◆ **Goal of the exercise**
The word "english" marks the lines you need; copy each of them from the data.

________________________

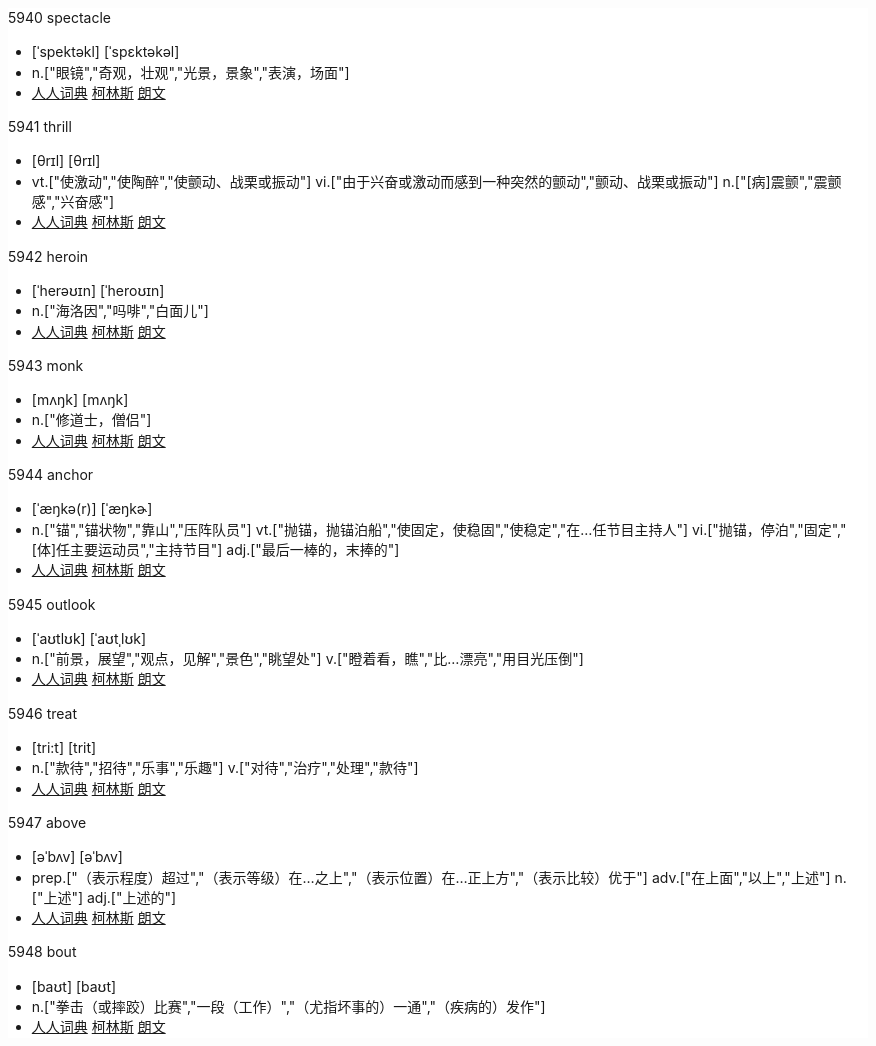 5940 spectacle 
- [ˈspektəkl]  [ˈspɛktəkəl] 
- n.["眼镜","奇观，壮观","光景，景象","表演，场面"]   
- [人人词典](https://www.91dict.com/words?w=spectacle) [柯林斯](https://www.collinsdictionary.com/zh/dictionary/english/spectacle) [朗文](https://www.ldoceonline.com/dictionary/spectacle) 

5941 thrill 
- [θrɪl]  [θrɪl] 
- vt.["使激动","使陶醉","使颤动、战栗或振动"]  vi.["由于兴奋或激动而感到一种突然的颤动","颤动、战栗或振动"]  n.["[病]震颤","震颤感","兴奋感"]   
- [人人词典](https://www.91dict.com/words?w=thrill) [柯林斯](https://www.collinsdictionary.com/zh/dictionary/english/thrill) [朗文](https://www.ldoceonline.com/dictionary/thrill) 

5942 heroin 
- [ˈherəʊɪn]  [ˈheroʊɪn] 
- n.["海洛因","吗啡","白面儿"]   
- [人人词典](https://www.91dict.com/words?w=heroin) [柯林斯](https://www.collinsdictionary.com/zh/dictionary/english/heroin) [朗文](https://www.ldoceonline.com/dictionary/heroin) 

5943 monk 
- [mʌŋk]  [mʌŋk] 
- n.["修道士，僧侣"]   
- [人人词典](https://www.91dict.com/words?w=monk) [柯林斯](https://www.collinsdictionary.com/zh/dictionary/english/monk) [朗文](https://www.ldoceonline.com/dictionary/monk) 

5944 anchor 
- [ˈæŋkə(r)]  [ˈæŋkɚ] 
- n.["锚","锚状物","靠山","压阵队员"]  vt.["抛锚，抛锚泊船","使固定，使稳固","使稳定","在…任节目主持人"]  vi.["抛锚，停泊","固定","[体]任主要运动员","主持节目"]  adj.["最后一棒的，末捧的"]   
- [人人词典](https://www.91dict.com/words?w=anchor) [柯林斯](https://www.collinsdictionary.com/zh/dictionary/english/anchor) [朗文](https://www.ldoceonline.com/dictionary/anchor) 

5945 outlook 
- [ˈaʊtlʊk]  [ˈaʊtˌlʊk] 
- n.["前景，展望","观点，见解","景色","眺望处"]  v.["瞪着看，瞧","比…漂亮","用目光压倒"]   
- [人人词典](https://www.91dict.com/words?w=outlook) [柯林斯](https://www.collinsdictionary.com/zh/dictionary/english/outlook) [朗文](https://www.ldoceonline.com/dictionary/outlook) 

5946 treat 
- [tri:t]  [trit] 
- n.["款待","招待","乐事","乐趣"]  v.["对待","治疗","处理","款待"]   
- [人人词典](https://www.91dict.com/words?w=treat) [柯林斯](https://www.collinsdictionary.com/zh/dictionary/english/treat) [朗文](https://www.ldoceonline.com/dictionary/treat) 

5947 above 
- [əˈbʌv]  [əˈbʌv] 
- prep.["（表示程度）超过","（表示等级）在…之上","（表示位置）在…正上方","（表示比较）优于"]  adv.["在上面","以上","上述"]  n.["上述"]  adj.["上述的"]   
- [人人词典](https://www.91dict.com/words?w=above) [柯林斯](https://www.collinsdictionary.com/zh/dictionary/english/above) [朗文](https://www.ldoceonline.com/dictionary/above) 

5948 bout 
- [baʊt]  [baʊt] 
- n.["拳击（或摔跤）比赛","一段（工作）","（尤指坏事的）一通","（疾病的）发作"]   
- [人人词典](https://www.91dict.com/words?w=bout) [柯林斯](https://www.collinsdictionary.com/zh/dictionary/english/bout) [朗文](https://www.ldoceonline.com/dictionary/bout)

________________________

◆ **Exercise solution**
- [人人词典](https://www.91dict.com/words?w=spectacle) [柯林斯](https://www.collinsdictionary.com/zh/dictionary/english/spectacle) [朗文](https://www.ldoceonline.com/dictionary/spectacle) 
- [人人词典](https://www.91dict.com/words?w=thrill) [柯林斯](https://www.collinsdictionary.com/zh/dictionary/english/thrill) [朗文](https://www.ldoceonline.com/dictionary/thrill) 
- [人人词典](https://www.91dict.com/words?w=heroin) [柯林斯](https://www.collinsdictionary.com/zh/dictionary/english/heroin) [朗文](https://www.ldoceonline.com/dictionary/heroin) 
- [人人词典](https://www.91dict.com/words?w=monk) [柯林斯](https://www.collinsdictionary.com/zh/dictionary/english/monk) [朗文](https://www.ldoceonline.com/dictionary/monk) 
- [人人词典](https://www.91dict.com/words?w=anchor) [柯林斯](https://www.collinsdictionary.com/zh/dictionary/english/anchor) [朗文](https://www.ldoceonline.com/dictionary/anchor) 
- [人人词典](https://www.91dict.com/words?w=outlook) [柯林斯](https://www.collinsdictionary.com/zh/dictionary/english/outlook) [朗文](https://www.ldoceonline.com/dictionary/outlook) 
- [人人词典](https://www.91dict.com/words?w=treat) [柯林斯](https://www.collinsdictionary.com/zh/dictionary/english/treat) [朗文](https://www.ldoceonline.com/dictionary/treat) 
- [人人词典](https://www.91dict.com/words?w=above) [柯林斯](https://www.collinsdictionary.com/zh/dictionary/english/above) [朗文](https://www.ldoceonline.com/dictionary/above) 
- [人人词典](https://www.91dict.com/words?w=bout) [柯林斯](https://www.collinsdictionary.com/zh/dictionary/english/bout) [朗文](https://www.ldoceonline.com/dictionary/bout)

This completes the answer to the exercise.